O banco Digimais, de Edir Macedo, registrou prejuízo líquido de R$ 581,4 milhões no primeiro semestre de 2026. O resultado representa uma mudança em relação ao mesmo período do ano passado, quando a instituição havia registrado lucro líquido de R$ 42,1 milhões.
Os dados foram informados pelo próprio banco e divulgados pelo Banco Central (BC) por meio da plataforma IFData. No fim de junho, o Digimais também apresentava índice de Basileia negativo, enquanto o patamar mínimo exigido pelo regulador é de 10,5%.
Índice de Basileia fica negativo
O índice de Basileia do Digimais encerrou junho em -4,62%. O indicador é utilizado para medir a relação entre o capital de uma instituição financeira e os empréstimos concedidos.
Além do resultado negativo, o banco apresentava uma carteira de crédito de R$ 1,5 bilhão. Os passivos somavam R$ 9,5 bilhões, enquanto os ativos totalizavam R$ 9,85 bilhões.
Entre os ativos, os títulos e valores mobiliários correspondiam a R$ 3,19 bilhões. Já o patrimônio líquido do banco era de R$ 330,9 milhões. O índice de imobilização estava em 1.295,64%.
Procurado, o Digimais não se manifestou sobre os números apresentados.
Banco buscava comprador
Após anos de problemas, o Digimais vinha procurando um comprador. A instituição chegou a fechar um acordo com o BTG Pactual, com apoio do Fundo Garantidor de Créditos (FGC).

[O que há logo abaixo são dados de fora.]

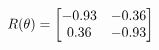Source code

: \documentclass[preview]{standalone}
\begin{document}
\begin{align*}
\special{dvisvgm:raw <g id='unique000'>}R(\theta) = \begin{bmatrix}-0.93 & -0.36\\0.36 & -0.93\end{bmatrix}\special{dvisvgm:raw </g>}
\end{align*}
\end{document}
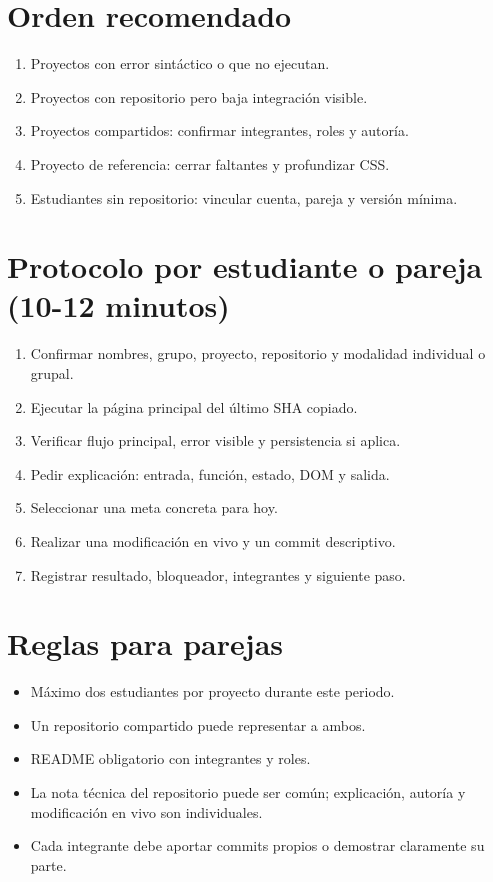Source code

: \documentclass[10pt,a4paper]{article}
\begin{document}
\section*{Orden recomendado}
\begin{enumerate}
\item Proyectos con error sintáctico o que no ejecutan.
\item Proyectos con repositorio pero baja integración visible.
\item Proyectos compartidos: confirmar integrantes, roles y autoría.
\item Proyecto de referencia: cerrar faltantes y profundizar CSS.
\item Estudiantes sin repositorio: vincular cuenta, pareja y versión mínima.
\end{enumerate}

\newpage
\section*{Protocolo por estudiante o pareja (10-12 minutos)}
\begin{enumerate}
\item Confirmar nombres, grupo, proyecto, repositorio y modalidad individual o grupal.
\item Ejecutar la página principal del último SHA copiado.
\item Verificar flujo principal, error visible y persistencia si aplica.
\item Pedir explicación: entrada, función, estado, DOM y salida.
\item Seleccionar una meta concreta para hoy.
\item Realizar una modificación en vivo y un commit descriptivo.
\item Registrar resultado, bloqueador, integrantes y siguiente paso.
\end{enumerate}
\section*{Reglas para parejas}
\begin{itemize}
\item Máximo dos estudiantes por proyecto durante este periodo.
\item Un repositorio compartido puede representar a ambos.
\item README obligatorio con integrantes y roles.
\item La nota técnica del repositorio puede ser común; explicación, autoría y modificación en vivo son individuales.
\item Cada integrante debe aportar commits propios o demostrar claramente su parte.
\end{itemize}
\end{document}
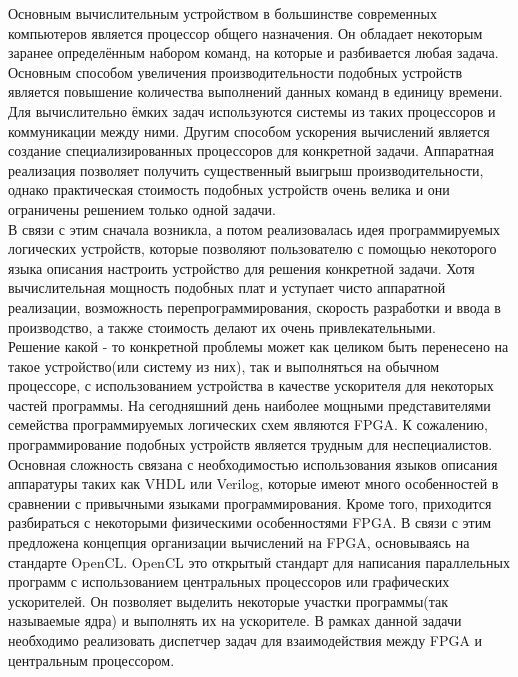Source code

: Основным вычислительным устройством в большинстве современных компьютеров
является процессор общего назначения. Он обладает некоторым
заранее определённым набором команд, на которые и разбивается любая задача.
Основным способом увеличения производительности подобных устройств является
повышение количества выполнений данных команд в единицу времени. Для
вычислительно ёмких задач используются системы из таких процессоров и коммуникации между ними. 
Другим способом ускорения вычислений является создание специализированных
процессоров для конкретной задачи. Аппаратная реализация позволяет получить существенный выигрыш
производительности, однако практическая стоимость подобных устройств очень
велика и они ограничены решением только одной задачи.
\\

 В связи с этим сначала
возникла, а потом реализовалась идея программируемых логических устройств,
которые позволяют пользователю с помощью некоторого языка описания настроить
устройство для решения конкретной задачи. Хотя вычислительная мощность подобных плат и уступает
чисто аппаратной реализации, возможность
перепрограммирования, скорость разработки и ввода в производство, а также
стоимость делают их очень привлекательными.
\\

 Решение какой - то конкретной
проблемы может как целиком быть перенесено на такое устройство(или систему из
них), так и выполняться на обычном процессоре, с использованием устройства в
качестве ускорителя для некоторых частей программы. На сегодняшний день наиболее
мощными представителями семейства программируемых логических схем являются FPGA.
К сожалению, программирование подобных устройств является трудным для
неспециалистов. Основная сложность связана с необходимостью использования языков
описания аппаратуры таких как VHDL или Verilog, которые имеют много особенностей
в сравнении с привычными языками программирования. Кроме того, приходится
разбираться с некоторыми физическими особенностями FPGA. В связи с этим
предложена концепция организации вычислений на FPGA, основываясь на стандарте
OpenCL. OpenCL это открытый стандарт для написания параллельных программ с
использованием центральных процессоров или графических ускорителей. Он позволяет
выделить некоторые участки программы(так называемые ядра) и выполнять их на
ускорителе. В рамках данной задачи необходимо реализовать диспетчер задач для
взаимодействия между FPGA и центральным процессором.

A possibilidade de venda foi considerada uma alternativa para evitar uma eventual liquidação do banco. Nesse cenário, os depósitos do Digimais teriam que ser integralmente cobertos pelo FGC.

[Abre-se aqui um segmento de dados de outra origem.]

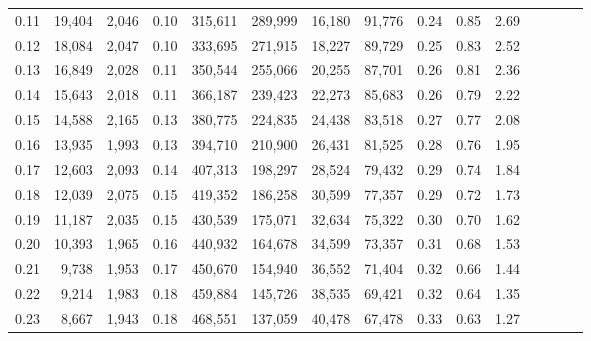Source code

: \begin{tabular}{rrrcrrrrrrrrrrr}
0.11 &  19,404 &  2,046 &                                       0.10 &  315,611 &  289,999 &   16,180 &   91,776 &  0.24 &  0.85 &                         2.69 \\
0.12 &  18,084 &  2,047 &                                       0.10 &  333,695 &  271,915 &   18,227 &   89,729 &  0.25 &  0.83 &                         2.52 \\
0.13 &  16,849 &  2,028 &                                       0.11 &  350,544 &  255,066 &   20,255 &   87,701 &  0.26 &  0.81 &                         2.36 \\
0.14 &  15,643 &  2,018 &                                       0.11 &  366,187 &  239,423 &   22,273 &   85,683 &  0.26 &  0.79 &                         2.22 \\
0.15 &  14,588 &  2,165 &                                       0.13 &  380,775 &  224,835 &   24,438 &   83,518 &  0.27 &  0.77 &                         2.08 \\
0.16 &  13,935 &  1,993 &                                       0.13 &  394,710 &  210,900 &   26,431 &   81,525 &  0.28 &  0.76 &                         1.95 \\
0.17 &  12,603 &  2,093 &                                       0.14 &  407,313 &  198,297 &   28,524 &   79,432 &  0.29 &  0.74 &                         1.84 \\
0.18 &  12,039 &  2,075 &                                       0.15 &  419,352 &  186,258 &   30,599 &   77,357 &  0.29 &  0.72 &                         1.73 \\
0.19 &  11,187 &  2,035 &                                       0.15 &  430,539 &  175,071 &   32,634 &   75,322 &  0.30 &  0.70 &                         1.62 \\
0.20 &  10,393 &  1,965 &                                       0.16 &  440,932 &  164,678 &   34,599 &   73,357 &  0.31 &  0.68 &                         1.53 \\
0.21 &   9,738 &  1,953 &                                       0.17 &  450,670 &  154,940 &   36,552 &   71,404 &  0.32 &  0.66 &                         1.44 \\
0.22 &   9,214 &  1,983 &                                       0.18 &  459,884 &  145,726 &   38,535 &   69,421 &  0.32 &  0.64 &                         1.35 \\
0.23 &   8,667 &  1,943 &                                       0.18 &  468,551 &  137,059 &   40,478 &   67,478 &  0.33 &  0.63 &                         1.27 \\

\end{tabular}
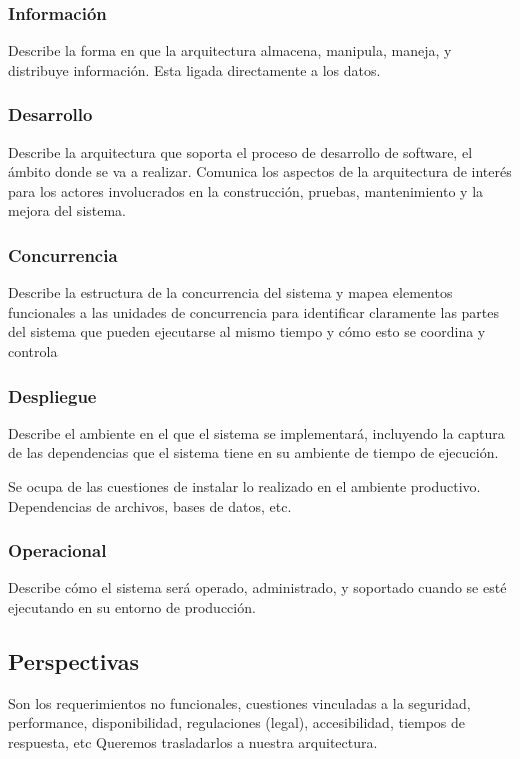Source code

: \subsubsection*{Información}
Describe la forma en que la arquitectura almacena, manipula, maneja, y distribuye información. Esta ligada directamente a los datos.

\subsubsection*{Desarrollo}
Describe la arquitectura que soporta el proceso de desarrollo de software, el ámbito donde se va a realizar. Comunica los aspectos de la arquitectura de interés
para los actores involucrados en la construcción, pruebas, mantenimiento y la mejora del sistema.

\subsubsection*{Concurrencia}
Describe la estructura de la concurrencia del sistema y mapea elementos
funcionales a las unidades de concurrencia para identificar claramente las
partes del sistema que pueden ejecutarse al mismo tiempo y cómo esto se
coordina y controla

\subsubsection*{Despliegue}
Describe el ambiente en el que el sistema se implementará, incluyendo la
captura de las dependencias que el sistema tiene en su ambiente de tiempo
de ejecución.

Se ocupa de las cuestiones de instalar lo realizado en el ambiente productivo. Dependencias de archivos, bases de datos, etc.

\subsubsection*{Operacional}
Describe cómo el sistema será operado, administrado, y soportado cuando
se esté ejecutando en su entorno de producción. 

\subsection*{Perspectivas}
Son los requerimientos no funcionales, cuestiones vinculadas a la seguridad, performance, disponibilidad, regulaciones (legal), accesibilidad, tiempos de respuesta, etc
Queremos trasladarlos a nuestra arquitectura.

Com a transferência da instituição para outro banco, a expectativa apresentada no material é de que as perdas do fundo sejam menores, mesmo diante da possibilidade de o FGC precisar cobrir parte do passivo.
Digimais foi alvo da Operação Miragem
Em junho, o banco também foi alvo da Operação Miragem, conduzida pela Polícia Federal (PF). A ação investiga possíveis irregularidades na instituição financeira ligada ao líder religioso Edir Macedo.
Durante a operação, foram cumpridos nove mandados de busca e apreensão contra diretores, conselheiros e empresas relacionadas ao banco.
A investigação ocorre no contexto dos problemas enfrentados pela instituição, que também vinha buscando uma solução para sua situação financeira por meio da negociação com um comprador.